The Oculus Rift S may have had a lukewarm reception, but it is a viable and accessible solution for both newcomers and VR veterans looking for better detail and ease of use.

Review: Oculus Rift S, a PC VR headset for all

If you want to explore Virtual Reality using your PC, the Oculus Rift S is the most affordable solution available now. The latest patch has made it a stable headset that can only get better with time.

A Virtual Reality headset has more uses than exploring virtual worlds. We’ve mentioned here at ProVideo Coalition some of the options available, and they continue to grow. Amazon just announced the launch of Prime Video VR, inviting users to “experience the latest in virtual reality with hit movies and TV exclusives”. Amazon joins Hulu, YouTube and Netflix into VR, and announces its intention to bring VR content to Prime Video VR.  Amazon’s Prime Video VR is available on Oculus Quest, Go, and Gear VR, one can only hope that it will also be available for PC VR headsets like the Oculus Rift S.
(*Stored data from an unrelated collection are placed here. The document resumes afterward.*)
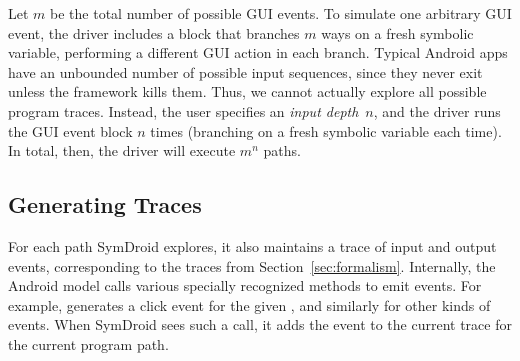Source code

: \documentclass{entcs} \usepackage{entcsmacro}
\newcommand{\code}[1]{\text{\lstinline!#1!}}
\begin{document}

Let $m$ be the total number of possible GUI events.  To simulate one
arbitrary GUI event, the driver includes a block that branches $m$
ways on a fresh symbolic variable, performing a different GUI action
in each branch.  Typical Android apps have an unbounded number of
possible input sequences, since they never exit unless the framework
kills them. Thus, we cannot actually explore all possible program
traces. Instead, the user specifies an \emph{input depth}~$n$, and the
driver runs the GUI event block $n$ times (branching on a fresh
symbolic variable each time). In total, then, the driver will execute
$m^n$ paths.

\subsection{Generating Traces}
\label{sec:symbolic-traces}

For each path SymDroid explores, it also maintains a trace of input
and output events, corresponding to the traces from
Section~\ref{sec:formalism}. Internally, the Android model calls various
specially recognized methods to emit events. For example,
\code{Trace.addClick(id)} generates a click event for the given
\code{id}, and similarly for other kinds of events.
When SymDroid sees such a call, it adds the event to the current trace
for the current program path.

\end{document}
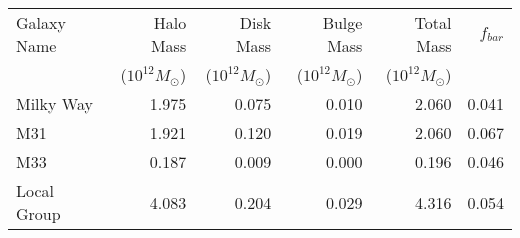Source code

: \documentclass{article}
\begin{document}
\begin{table}[h]
	\centering
	\begin{tabular}{lrrrrr}
		\toprule
		Galaxy Name & Halo Mass & Disk Mass & Bulge Mass & Total Mass & $f_{bar}$ \\
			    & ($10^{12}M_{\odot}$) & ($10^{12}M_{\odot}$) & ($10^{12}M_{\odot}$) & ($10^{12}M_{\odot}$) & \\
		\midrule
		Milky Way & 1.975 & 0.075 & 0.010 & 2.060& 0.041 \\
		M31 & 1.921 & 0.120 & 0.019 & 2.060& 0.067\\
		M33 & 0.187 & 0.009 & 0.000 & 0.196& 0.046\\
		\midrule
		Local Group & 4.083 & 0.204 & 0.029 & 4.316 & 0.054 \\
		\bottomrule
	\end{tabular}
\end{table}
\end{document}
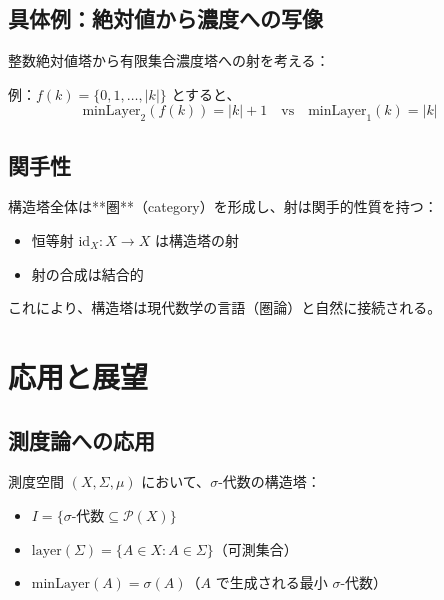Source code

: \documentclass[a4paper,11pt]{ltjsarticle}
\begin{document}
\subsection{具体例：絶対値から濃度への写像}

整数絶対値塔から有限集合濃度塔への射を考える：

\begin{center}
\end{center}

例：$f(k) = \{0, 1, \ldots, |k|\}$ とすると、
\[
\text{minLayer}_2(f(k)) = |k| + 1 \quad \text{vs} \quad \text{minLayer}_1(k) = |k|
\]

\subsection{関手性}

構造塔全体は**圏**（category）を形成し、射は関手的性質を持つ：
\begin{itemize}
\item 恒等射 $\text{id}_X : X \to X$ は構造塔の射
\item 射の合成は結合的
\end{itemize}

これにより、構造塔は現代数学の言語（圏論）と自然に接続される。

\newpage

\section{応用と展望}

\subsection{測度論への応用}

測度空間 $(X, \Sigma, \mu)$ において、$\sigma$-代数の構造塔：
\begin{itemize}
\item $I = \{\text{$\sigma$-代数} \subseteq \mathcal{P}(X)\}$
\item $\text{layer}(\Sigma) = \{A \in X : A \in \Sigma\}$（可測集合）
\item $\text{minLayer}(A) = \sigma(A)$（$A$ で生成される最小 $\sigma$-代数）
\end{itemize}
\end{document}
The announcement by Amazon follows the introduction by Bigscreen of its new offer, 50+ streaming TV channels, including movies, TV, gaming, sports news and finance. The company also said that in a couple weeks it will announce a lineup of Bigscreen TV events, new TV channels, and a new cinema environment. So, the stage is set for those who want to discover new ways to watch the news or movies, using a VR headset.

A one month test of the Oculus Rift S

With so many new headsets promised for 2019, when Oculus announced the specifications for the Rift S, the heir of the original Oculus Rift crown, the reception from those who were expecting a new headset, more in tune with what was announced from Valve, HP and Acer, was not positive. “You call this an upgrade?” some reviewers asked, effectively forgetting that Oculus never refers to the Rift S as an upgrade, but as a headset with “improved optics and display technology” that deliver a sharper picture with higher pixel density for an even more immersive gaming experience.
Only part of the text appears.